-- Exercise instructions --
Scan the entries for the word "转发到其他Topic" and return every line that has it.

Document images with source code
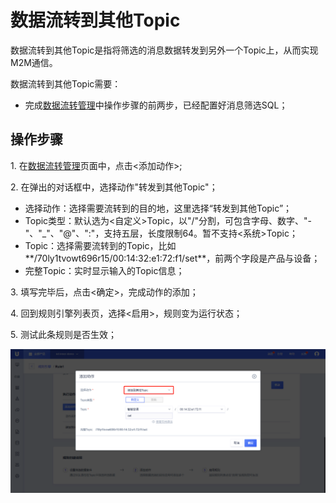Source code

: 

# 数据流转到其他Topic
数据流转到其他Topic是指将筛选的消息数据转发到另外一个Topic上，从而实现M2M通信。

数据流转到其他Topic需要：

- 完成[数据流转管理](data_forwarding)中操作步骤的前两步，已经配置好消息筛选SQL；


## 操作步骤

1\. 在[数据流转管理](data_forwarding)页面中，点击<添加动作>;

2\. 在弹出的对话框中，选择动作"转发到其他Topic"；

- 选择动作：选择需要流转到的目的地，这里选择“转发到其他Topic”；
- Topic类型：默认选为<自定义>Topic，以"/"分割，可包含字母、数字、"-"、"_"、"@"、":"，支持五层，长度限制64。暂不支持<系统>Topic；
- Topic：选择需要流转到的Topic，比如**/70ly1tvowt696r15/00:14:32:e1:72:f1/set**，前两个字段是产品与设备；
- 完整Topic：实时显示输入的Topic信息；

3\. 填写完毕后，点击<确定>，完成动作的添加；

4\. 回到规则引擎列表页，选择<启用>，规则变为运行状态；

5\. 测试此条规则是否生效；


![转发到其他Topic](../../images/转发到其他Topic.png)


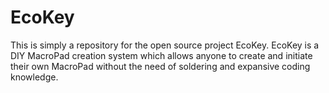 # EcoKey
This is simply a repository for the open source project EcoKey.
EcoKey is a DIY MacroPad creation system which allows anyone to create and initiate their own MacroPad without the need of soldering and expansive coding knowledge.
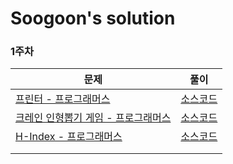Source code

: # Soogoon's solution

### 1주차

| 문제                                                         | 풀이                                                         |
| ------------------------------------------------------------ | ------------------------------------------------------------ |
| [프린터 - 프로그래머스](https://programmers.co.kr/learn/courses/30/lessons/42587) | [소스코드](./프린터.playground/Contents.swift)               |
| [크레인 인형뽑기 게임 - 프로그래머스](https://programmers.co.kr/learn/courses/30/lessons/64061) | [소스코드](./크레인-인형뽑기-게임.playground/Contents.swift) |
| [H-Index - 프로그래머스](https://programmers.co.kr/learn/courses/30/lessons/42747) | [소스코드](./H-Index.playground/Contents.swift)              |
|                                                              |                                                              |
|                                                              |                                                              |


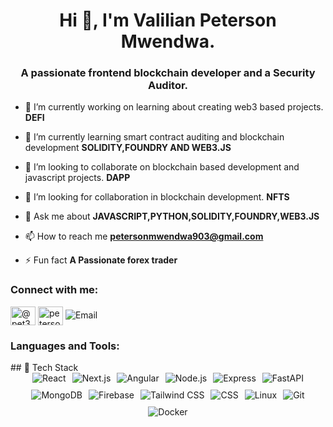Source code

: <h1 align="center">Hi 👋, I'm Valilian Peterson Mwendwa.</h1>
<h3 align="center">A passionate frontend blockchain developer and a Security Auditor.</h3>



- 🔭 I’m currently working on  learning about creating web3 based projects. **DEFI**

- 🌱 I’m currently learning smart contract auditing and blockchain development **SOLIDITY,FOUNDRY AND WEB3.JS**

- 👯 I’m looking to collaborate on blockchain based development and javascript projects. **DAPP**

- 🤝 I’m looking for collaboration in blockchain development. **NFTS**

- 💬 Ask me about **JAVASCRIPT,PYTHON,SOLIDITY,FOUNDRY,WEB3.JS**

- 📫 How to reach me **petersonmwendwa903@gmail.com**

- ⚡ Fun fact **A Passionate forex trader**

<h3 align="left">Connect with me:</h3>
<p align="left">
<a href="https://twitter.com/@pet38305" target="blank"><img align="center" src="https://raw.githubusercontent.com/rahuldkjain/github-profile-readme-generator/master/src/images/icons/Social/twitter.svg" alt="@pet38305" height="30" width="40" /></a>
<a href="https://linkedin.com/in/peterson mwendwa" target="blank"><img align="center" src="https://raw.githubusercontent.com/rahuldkjain/github-profile-readme-generator/master/src/images/icons/Social/linked-in-alt.svg" alt="peterson mwendwa" height="30" width="40" /></a>
<a href="mailto:petersonmwendwa903@gmail.com" style="all: unset; cursor: pointer;">
<img align="centre" src="https://img.shields.io/badge/Gmail-D14836?style=for-the-badge&logo=gmail&logoColor=white" alt="Email">
    </a>
</p>

<h3 align="left">Languages and Tools:</h3>
## 🔧 Tech Stack

<div style="display: flex; flex-wrap: wrap; gap: 10px; justify-content: center;">
    <img src="https://img.shields.io/badge/React-20232A?style=for-the-badge&logo=react&logoColor=61DAFB" alt="React">
    <img src="https://img.shields.io/badge/Next.js-000000?style=for-the-badge&logo=next.js&logoColor=white" alt="Next.js">
    <img src="https://img.shields.io/badge/Angular-DD0031?style=for-the-badge&logo=angular&logoColor=white" alt="Angular">
    <img src="https://img.shields.io/badge/Node.js-339933?style=for-the-badge&logo=nodedotjs&logoColor=white" alt="Node.js">
    <img src="https://img.shields.io/badge/Express-000000?style=for-the-badge&logo=express&logoColor=white" alt="Express">
    <img src="https://img.shields.io/badge/FastAPI-009688?style=for-the-badge&logo=fastapi&logoColor=white" alt="FastAPI">
    <img src="https://img.shields.io/badge/MongoDB-4EA94B?style=for-the-badge&logo=mongodb&logoColor=white" alt="MongoDB">
    <img src="https://img.shields.io/badge/Firebase-FFCA28?style=for-the-badge&logo=firebase&logoColor=white" alt="Firebase">
    <img src="https://img.shields.io/badge/Tailwind%20CSS-06B6D4?style=for-the-badge&logo=tailwind-css&logoColor=white" alt="Tailwind CSS">
    <img src="https://img.shields.io/badge/CSS-1572B6?style=for-the-badge&logo=css3&logoColor=white" alt="CSS">
    <img src="https://img.shields.io/badge/Linux-FCC624?style=for-the-badge&logo=linux&logoColor=black" alt="Linux">
    <img src="https://img.shields.io/badge/Git-F05032?style=for-the-badge&logo=git&logoColor=white" alt="Git">
    <img src="https://img.shields.io/badge/Docker-2496ED?style=for-the-badge&logo=docker&logoColor=white" alt="Docker">
</div>

<!--
**peterson-Mwendwa/peterson-Mwendwa** is a ✨ _special_ ✨ repository because its `README.md` (this file) appears on your GitHub profile.

Here are some ideas to get you started:

- 🔭 I’m currently working on ...
- 🌱 I’m currently learning ...
- 👯 I’m looking to collaborate on ...
- 🤔 I’m looking for help with ...
- 💬 Ask me about ...
- 📫 How to reach me: ...
- 😄 Pronouns: ...
- ⚡ Fun fact: ...
-->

-- Answer to this task --
2\. 在弹出的对话框中，选择动作"转发到其他Topic"；
- 选择动作：选择需要流转到的目的地，这里选择“转发到其他Topic”；
![转发到其他Topic](../../images/转发到其他Topic.png)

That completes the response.